There are people who are put in our lives to inspire us. Who make us realize life really isn’t that bad. The kind of people who take the bad things in life and build upon them turning them into something beautiful and inspiring. Nowadays those people are a rare find kind of like a shooting star. You search for them. You hope for them. One day you find them and they change your life. Today you can put your search on hold for I am introducing all of you to an inspiration. A young man who has taken a bad thing and molded it into something good.
I would like to introduce you to Roger Morris Ice Hockey Alum and current Bakersfield Condors player Chris Kushneriuk. While training for the current 2012-2013 season Chris began to have stomach pains that gradually worsened. What they thought were kidney stones turned out to be testicular cancer. Most people would become depressed upon realizing their life is hanging in the balance. On top of that the thing Chris loves the most, playing hockey, would have to be put on hold for the duration of treatments. Most people would have a hard time coming to terms with this situation. Chris Kushneriuk is not most people. His outlook on having cancer is incredible. In an October interview with Gary Heeman, writer at Uscho.com, Chris Kushneriuk stated :
When something like this happens, you really look at life in a different light and you see things differently. I really appreciate things more like family and friends — the true finer things in life, not the material things. I wake up every day excited for having another chance to fight this.

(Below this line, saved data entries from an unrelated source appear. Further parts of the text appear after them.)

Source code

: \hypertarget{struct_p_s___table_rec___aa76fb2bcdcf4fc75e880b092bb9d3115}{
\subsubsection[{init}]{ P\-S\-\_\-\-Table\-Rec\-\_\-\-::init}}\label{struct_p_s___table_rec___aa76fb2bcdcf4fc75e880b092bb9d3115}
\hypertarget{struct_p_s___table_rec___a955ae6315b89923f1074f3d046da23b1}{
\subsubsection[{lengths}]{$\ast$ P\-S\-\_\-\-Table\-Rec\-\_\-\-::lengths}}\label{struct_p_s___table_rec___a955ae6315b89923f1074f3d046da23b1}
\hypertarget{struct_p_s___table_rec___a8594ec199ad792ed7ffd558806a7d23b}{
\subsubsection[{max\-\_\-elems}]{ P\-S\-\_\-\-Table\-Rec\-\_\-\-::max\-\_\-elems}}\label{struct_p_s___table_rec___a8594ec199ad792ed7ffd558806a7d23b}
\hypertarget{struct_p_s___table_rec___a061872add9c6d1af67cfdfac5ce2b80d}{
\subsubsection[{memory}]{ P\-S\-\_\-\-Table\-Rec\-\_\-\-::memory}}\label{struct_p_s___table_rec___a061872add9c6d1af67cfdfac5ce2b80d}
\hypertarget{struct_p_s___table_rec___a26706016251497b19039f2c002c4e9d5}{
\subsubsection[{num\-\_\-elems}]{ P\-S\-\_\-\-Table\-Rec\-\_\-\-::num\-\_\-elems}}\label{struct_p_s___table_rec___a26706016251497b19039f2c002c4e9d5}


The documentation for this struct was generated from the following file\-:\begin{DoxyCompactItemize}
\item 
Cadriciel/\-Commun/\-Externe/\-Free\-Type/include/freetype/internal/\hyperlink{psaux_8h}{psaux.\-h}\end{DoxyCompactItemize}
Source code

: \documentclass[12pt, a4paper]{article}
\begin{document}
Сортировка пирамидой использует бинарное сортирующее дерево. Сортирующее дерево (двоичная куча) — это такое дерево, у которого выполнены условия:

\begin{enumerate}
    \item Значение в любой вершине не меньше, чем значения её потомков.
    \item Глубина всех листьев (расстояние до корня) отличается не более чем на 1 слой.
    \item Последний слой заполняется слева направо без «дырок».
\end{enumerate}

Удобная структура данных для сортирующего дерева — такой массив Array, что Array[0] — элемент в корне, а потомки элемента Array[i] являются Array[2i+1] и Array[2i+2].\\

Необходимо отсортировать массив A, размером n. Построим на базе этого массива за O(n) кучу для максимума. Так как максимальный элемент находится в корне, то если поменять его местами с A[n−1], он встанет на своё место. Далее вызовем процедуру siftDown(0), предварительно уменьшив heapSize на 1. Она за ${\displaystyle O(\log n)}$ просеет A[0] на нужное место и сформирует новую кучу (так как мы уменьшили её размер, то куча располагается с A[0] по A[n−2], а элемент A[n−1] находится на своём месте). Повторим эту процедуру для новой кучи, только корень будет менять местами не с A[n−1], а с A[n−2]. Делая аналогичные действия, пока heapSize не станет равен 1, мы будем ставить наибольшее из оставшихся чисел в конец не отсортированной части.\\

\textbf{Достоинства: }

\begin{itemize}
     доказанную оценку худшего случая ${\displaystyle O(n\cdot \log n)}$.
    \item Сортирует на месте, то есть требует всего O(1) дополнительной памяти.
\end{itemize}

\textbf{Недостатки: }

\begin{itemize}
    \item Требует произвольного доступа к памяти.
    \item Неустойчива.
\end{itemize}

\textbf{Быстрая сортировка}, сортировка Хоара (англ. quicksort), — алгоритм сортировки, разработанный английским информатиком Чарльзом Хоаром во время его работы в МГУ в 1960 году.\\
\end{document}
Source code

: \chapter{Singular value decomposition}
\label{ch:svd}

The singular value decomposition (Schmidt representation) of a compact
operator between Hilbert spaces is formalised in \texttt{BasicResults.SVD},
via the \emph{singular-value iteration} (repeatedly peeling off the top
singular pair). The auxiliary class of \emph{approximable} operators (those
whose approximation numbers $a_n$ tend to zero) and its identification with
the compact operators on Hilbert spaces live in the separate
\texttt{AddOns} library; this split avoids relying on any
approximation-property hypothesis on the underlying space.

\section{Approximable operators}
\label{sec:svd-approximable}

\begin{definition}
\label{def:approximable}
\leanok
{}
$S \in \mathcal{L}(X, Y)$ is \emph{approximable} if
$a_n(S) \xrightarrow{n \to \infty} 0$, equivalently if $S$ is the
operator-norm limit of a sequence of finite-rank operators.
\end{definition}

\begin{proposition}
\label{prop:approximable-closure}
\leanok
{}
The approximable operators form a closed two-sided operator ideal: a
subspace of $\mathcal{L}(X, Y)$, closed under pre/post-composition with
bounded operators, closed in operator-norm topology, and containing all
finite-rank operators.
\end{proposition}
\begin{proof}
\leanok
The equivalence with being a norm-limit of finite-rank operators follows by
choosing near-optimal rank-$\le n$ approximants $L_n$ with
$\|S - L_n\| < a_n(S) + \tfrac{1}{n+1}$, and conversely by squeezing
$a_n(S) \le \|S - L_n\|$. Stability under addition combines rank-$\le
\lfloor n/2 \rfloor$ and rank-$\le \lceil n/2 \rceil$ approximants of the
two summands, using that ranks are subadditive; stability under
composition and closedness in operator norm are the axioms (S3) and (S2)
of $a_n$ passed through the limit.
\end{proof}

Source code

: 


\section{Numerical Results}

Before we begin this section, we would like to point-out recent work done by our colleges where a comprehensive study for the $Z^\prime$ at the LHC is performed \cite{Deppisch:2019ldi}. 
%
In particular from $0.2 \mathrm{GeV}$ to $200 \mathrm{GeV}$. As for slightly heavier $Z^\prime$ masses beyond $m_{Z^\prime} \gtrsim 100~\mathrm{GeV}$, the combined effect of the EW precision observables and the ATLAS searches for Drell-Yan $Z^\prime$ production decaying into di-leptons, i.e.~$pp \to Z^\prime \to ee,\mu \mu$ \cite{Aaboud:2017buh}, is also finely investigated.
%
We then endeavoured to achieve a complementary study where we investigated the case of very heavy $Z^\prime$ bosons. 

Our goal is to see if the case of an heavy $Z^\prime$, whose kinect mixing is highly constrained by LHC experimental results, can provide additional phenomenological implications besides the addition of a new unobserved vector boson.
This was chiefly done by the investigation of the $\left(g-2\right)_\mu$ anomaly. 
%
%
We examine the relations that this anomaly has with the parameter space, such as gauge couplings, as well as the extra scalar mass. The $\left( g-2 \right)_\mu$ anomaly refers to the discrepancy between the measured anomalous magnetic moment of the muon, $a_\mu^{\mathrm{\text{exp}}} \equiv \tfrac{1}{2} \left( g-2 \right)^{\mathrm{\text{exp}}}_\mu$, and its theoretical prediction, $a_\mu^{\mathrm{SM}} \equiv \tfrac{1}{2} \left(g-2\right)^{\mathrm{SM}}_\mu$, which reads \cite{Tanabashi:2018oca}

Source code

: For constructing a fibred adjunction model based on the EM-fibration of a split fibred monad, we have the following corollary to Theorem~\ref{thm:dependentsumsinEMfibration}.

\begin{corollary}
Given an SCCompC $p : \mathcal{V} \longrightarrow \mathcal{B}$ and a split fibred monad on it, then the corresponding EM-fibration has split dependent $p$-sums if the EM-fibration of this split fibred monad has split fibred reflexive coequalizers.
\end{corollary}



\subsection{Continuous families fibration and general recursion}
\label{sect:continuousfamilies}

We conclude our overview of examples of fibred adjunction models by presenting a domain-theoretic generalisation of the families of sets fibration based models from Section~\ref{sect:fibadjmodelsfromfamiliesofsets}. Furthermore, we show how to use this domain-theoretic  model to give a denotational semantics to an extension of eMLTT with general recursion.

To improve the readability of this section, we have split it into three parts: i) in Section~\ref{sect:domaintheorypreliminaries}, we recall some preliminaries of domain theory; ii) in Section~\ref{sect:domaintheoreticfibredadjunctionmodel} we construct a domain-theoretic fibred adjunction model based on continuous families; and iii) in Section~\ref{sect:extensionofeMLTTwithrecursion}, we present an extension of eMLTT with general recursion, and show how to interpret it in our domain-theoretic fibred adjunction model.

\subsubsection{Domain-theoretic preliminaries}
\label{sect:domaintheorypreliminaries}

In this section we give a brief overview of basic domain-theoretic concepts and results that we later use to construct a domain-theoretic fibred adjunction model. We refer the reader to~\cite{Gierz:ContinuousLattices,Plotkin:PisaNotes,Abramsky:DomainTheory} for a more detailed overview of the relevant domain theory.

It doesn’t stop at this statement either. If you take a look at Chris’ twitter (@stonecoldkush ) you will see what kind of person he truly is. Chris leaves treatment updates. He tells people he’s never met to have a blessed day. Chris thanks all of those who send him well wishes. He tries to keep his attitude on the situation positive. This man took something so horrible, so dreadful, so ugly, and turned it into something beautiful. Chris is taking delight in his weakness and making it his strength.
Tomorrow Chris will have a round of stem cell treatments and will begin high dose chemotherapy on Wednesday. Unfortunately these life saving treatments do not come cheap. ECHL players do not make much money. If you have the money please consider donating to help the Kushneriuk’s pay for treatments. Below are a few options.
- The Robert Morris University Men’s hockey team is selling blue bracelets for $5 that say “RMU HOCKEY KRUSHES CANCER.” You can send a self addressed envelope and Check or money order to :
RMU Men’s hockey
6001 University Blvd
Moon Township, PA 15108 - You can make a donation through chriskushneriuk.org
- If you live in or around the Ottawa area there will be a fundraiser at the Great Canadian Cabin restaurant on December 15th. There will be many items up for auction including a Robin Lehner goal stick signed by the Ottawa Senator’s farm team the Binghamton Senators. The restaurant is located on York Street in the ByWard Market. Please consider going.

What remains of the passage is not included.